Beyond electricity, there is significant potential to reduce the use of traditional biomass through the use of improved cookstoves and cleaner cooking technologies.

 

5) What challenges have you faced in the sector? Can you tell us how you overcame (or are overcoming) this challenge(s)?

While working in international development, cultural differences as well as the perception and role of women in different cultures have been some of the most prominent challenges in my career. In every country I have had to adapt to the local context, while maintaining what I stand for (particularly as a woman). To achieve this fine balance, I found it essential to observe and find trusted (local) colleagues/partners who can provide insights into the culture as well as feedback on my own behaviour.

 

6) Why did you join the GWNET Mentorship Programme? What do you hope to achieve?

I believe that one of the best ways to learn is from others. The mentoring programme offers the unique opportunity to connect and receive guidance from women who have walked this path before me and to build on their experience.
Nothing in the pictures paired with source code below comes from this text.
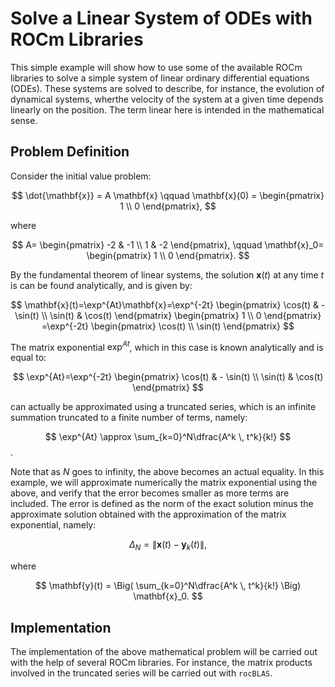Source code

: # Solve a Linear System of ODEs with ROCm Libraries

This simple example will show how to use some of the available ROCm libraries to solve a simple system of linear ordinary differential equations (ODEs).
These systems are solved to describe, for instance, the evolution of dynamical systems, wherthe velocity of the system at a given time depends linearly on the position. The term linear here is intended in the mathematical sense.

## Problem Definition

Consider the initial value problem:

$$
\dot{\mathbf{x}} = A \mathbf{x} \qquad 
\mathbf{x}(0) = 
\begin{pmatrix}
1 \\
0
\end{pmatrix},
$$
 
where

$$
A=
\begin{pmatrix}
-2 & -1 \\
1 & -2
\end{pmatrix}, \qquad
\mathbf{x}_0=
\begin{pmatrix}
1 \\
0
\end{pmatrix}.
$$

By the fundamental theorem of linear systems, the solution $\mathbf{x}(t)$ at any time $t$ is can be found analytically, and is given by:

$$
\mathbf{x}(t)=\exp^{At}\mathbf{x}=\exp^{-2t}
\begin{pmatrix}
\cos(t) & - \sin(t) \\
\sin(t) & \cos(t)
\end{pmatrix}
\begin{pmatrix}
1 \\
0
\end{pmatrix}
=\exp^{-2t}
\begin{pmatrix}
\cos(t) \\
\sin(t)
\end{pmatrix}
$$

The matrix exponential $\exp^{At}$, which in this case is known analytically and is equal to:

$$
\exp^{At}=\exp^{-2t}
\begin{pmatrix}
\cos(t) & - \sin(t) \\
\sin(t) & \cos(t)
\end{pmatrix}
$$

can actually be approximated using a truncated series, which is an infinite summation truncated to a finite number of terms, namely:

$$
\exp^{At} \approx \sum_{k=0}^N\dfrac{A^k \, t^k}{k!}
$$.

Note that as $N$ goes to infinity, the above becomes an actual equality. In this example, we will approximate numerically the matrix exponential using the above, and verify that the error becomes smaller as more terms are included. The error is defined as the norm of the exact solution minus the approximate solution obtained with the approximation of the matrix exponential, namely:

$$
\Delta_N=\|\mathbf{x}(t)-\mathbf{y}_k(t)\|,
$$

where

$$
\mathbf{y}(t) = \Big( \sum_{k=0}^N\dfrac{A^k \, t^k}{k!} \Big) \mathbf{x}_0.
$$

## Implementation

The implementation of the above mathematical problem will be carried out with the help of several ROCm libraries. For instance, the matrix products involved in the truncated series will be carried out with `rocBLAS`.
Only by working together and learning from each other can make the voice of women be heard in the energy sector.

 

7) What advice would you give to women hoping to join the sustainable energy sector?

Coming from a non-technical background my advice would be: If you are passionate about energy there is a place for you in the sustainable energy sector – no matter your skillset. To truly advance the global energy transition, we need more than engineers. We need lawyers, finance experts, communications aficionados, PR wizards, policymakers, customer relations professionals etc. Don’t be afraid if you are not a technician – you have a role to play. Don’t let anyone tell you otherwise and stand your ground.